Check each line of the data below for the word "when", then extract the ones that have it.

(Stored data)
________________________________________

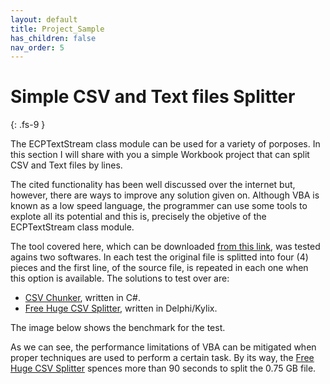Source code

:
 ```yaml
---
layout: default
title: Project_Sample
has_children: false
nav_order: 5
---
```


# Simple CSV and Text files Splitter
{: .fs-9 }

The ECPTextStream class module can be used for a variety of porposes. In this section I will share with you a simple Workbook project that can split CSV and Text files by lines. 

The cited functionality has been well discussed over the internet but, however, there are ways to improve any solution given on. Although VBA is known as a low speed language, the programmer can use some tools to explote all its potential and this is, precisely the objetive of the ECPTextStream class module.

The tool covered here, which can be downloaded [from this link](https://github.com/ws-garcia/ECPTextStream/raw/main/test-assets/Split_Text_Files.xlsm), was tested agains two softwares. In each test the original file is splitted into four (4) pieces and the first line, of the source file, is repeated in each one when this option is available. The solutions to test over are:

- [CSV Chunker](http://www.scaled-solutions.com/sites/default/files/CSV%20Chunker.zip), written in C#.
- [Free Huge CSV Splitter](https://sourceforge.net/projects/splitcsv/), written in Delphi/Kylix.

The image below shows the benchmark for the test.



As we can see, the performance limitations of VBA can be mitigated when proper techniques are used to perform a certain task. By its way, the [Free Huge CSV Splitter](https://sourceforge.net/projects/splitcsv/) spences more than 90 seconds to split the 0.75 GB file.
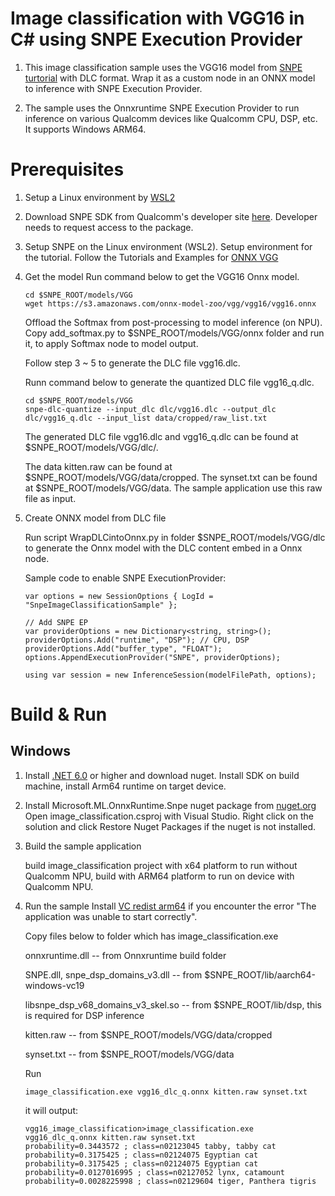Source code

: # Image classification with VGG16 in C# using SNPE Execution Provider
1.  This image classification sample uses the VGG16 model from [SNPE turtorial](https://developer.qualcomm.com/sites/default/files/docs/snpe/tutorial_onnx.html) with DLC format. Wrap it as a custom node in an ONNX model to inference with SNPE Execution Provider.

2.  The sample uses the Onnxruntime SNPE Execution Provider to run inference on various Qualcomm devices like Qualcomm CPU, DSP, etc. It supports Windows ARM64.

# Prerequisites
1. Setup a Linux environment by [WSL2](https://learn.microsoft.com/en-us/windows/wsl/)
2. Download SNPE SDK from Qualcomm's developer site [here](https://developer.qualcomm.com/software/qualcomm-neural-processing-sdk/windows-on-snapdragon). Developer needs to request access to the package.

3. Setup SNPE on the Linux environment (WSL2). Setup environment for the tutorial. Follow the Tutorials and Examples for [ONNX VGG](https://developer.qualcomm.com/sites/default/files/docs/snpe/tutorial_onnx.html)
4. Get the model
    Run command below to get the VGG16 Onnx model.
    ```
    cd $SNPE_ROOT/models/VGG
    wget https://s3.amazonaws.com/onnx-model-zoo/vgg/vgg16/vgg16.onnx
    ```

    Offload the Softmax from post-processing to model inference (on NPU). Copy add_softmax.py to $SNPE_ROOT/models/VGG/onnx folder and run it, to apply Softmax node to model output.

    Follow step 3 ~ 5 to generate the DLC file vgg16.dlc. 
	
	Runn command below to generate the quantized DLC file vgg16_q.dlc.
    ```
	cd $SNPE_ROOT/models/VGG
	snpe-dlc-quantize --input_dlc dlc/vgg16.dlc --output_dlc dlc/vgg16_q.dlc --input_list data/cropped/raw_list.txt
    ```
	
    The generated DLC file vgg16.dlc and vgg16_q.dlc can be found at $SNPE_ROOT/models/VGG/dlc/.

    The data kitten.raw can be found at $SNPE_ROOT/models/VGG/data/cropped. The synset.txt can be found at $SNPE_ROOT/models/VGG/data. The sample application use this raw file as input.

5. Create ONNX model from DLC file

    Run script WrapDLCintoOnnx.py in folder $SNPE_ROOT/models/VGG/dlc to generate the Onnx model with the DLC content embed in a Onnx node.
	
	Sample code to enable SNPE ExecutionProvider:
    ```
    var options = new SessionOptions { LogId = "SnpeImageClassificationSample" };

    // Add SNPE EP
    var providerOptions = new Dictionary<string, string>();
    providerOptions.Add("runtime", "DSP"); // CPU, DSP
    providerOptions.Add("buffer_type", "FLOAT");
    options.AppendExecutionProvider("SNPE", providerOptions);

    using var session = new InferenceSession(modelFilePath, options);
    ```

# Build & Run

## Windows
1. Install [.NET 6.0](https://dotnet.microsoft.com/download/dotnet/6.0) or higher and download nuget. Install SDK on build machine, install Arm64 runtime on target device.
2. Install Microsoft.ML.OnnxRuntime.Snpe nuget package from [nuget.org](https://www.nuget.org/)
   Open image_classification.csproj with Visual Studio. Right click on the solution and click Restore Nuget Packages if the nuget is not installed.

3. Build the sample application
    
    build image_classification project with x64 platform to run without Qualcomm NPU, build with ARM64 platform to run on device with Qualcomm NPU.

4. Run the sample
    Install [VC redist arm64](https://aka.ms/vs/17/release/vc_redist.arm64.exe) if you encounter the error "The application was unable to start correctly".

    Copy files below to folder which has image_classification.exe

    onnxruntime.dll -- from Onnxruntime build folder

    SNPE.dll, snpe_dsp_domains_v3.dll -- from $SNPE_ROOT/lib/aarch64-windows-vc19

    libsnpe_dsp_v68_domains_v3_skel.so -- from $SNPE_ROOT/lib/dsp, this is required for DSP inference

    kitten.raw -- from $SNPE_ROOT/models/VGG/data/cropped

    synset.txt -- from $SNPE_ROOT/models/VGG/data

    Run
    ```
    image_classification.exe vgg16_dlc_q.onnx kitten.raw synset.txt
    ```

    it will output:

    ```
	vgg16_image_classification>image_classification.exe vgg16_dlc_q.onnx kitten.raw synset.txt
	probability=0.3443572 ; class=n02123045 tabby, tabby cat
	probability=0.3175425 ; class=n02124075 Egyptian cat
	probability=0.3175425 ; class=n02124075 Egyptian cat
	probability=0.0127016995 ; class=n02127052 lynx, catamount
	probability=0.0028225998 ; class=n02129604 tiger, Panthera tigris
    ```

________________________________________

* **Output for this task**:
The tool covered here, which can be downloaded [from this link](https://github.com/ws-garcia/ECPTextStream/raw/main/test-assets/Split_Text_Files.xlsm), was tested agains two softwares. In each test the original file is splitted into four (4) pieces and the first line, of the source file, is repeated in each one when this option is available. The solutions to test over are:
As we can see, the performance limitations of VBA can be mitigated when proper techniques are used to perform a certain task. By its way, the [Free Huge CSV Splitter](https://sourceforge.net/projects/splitcsv/) spences more than 90 seconds to split the 0.75 GB file.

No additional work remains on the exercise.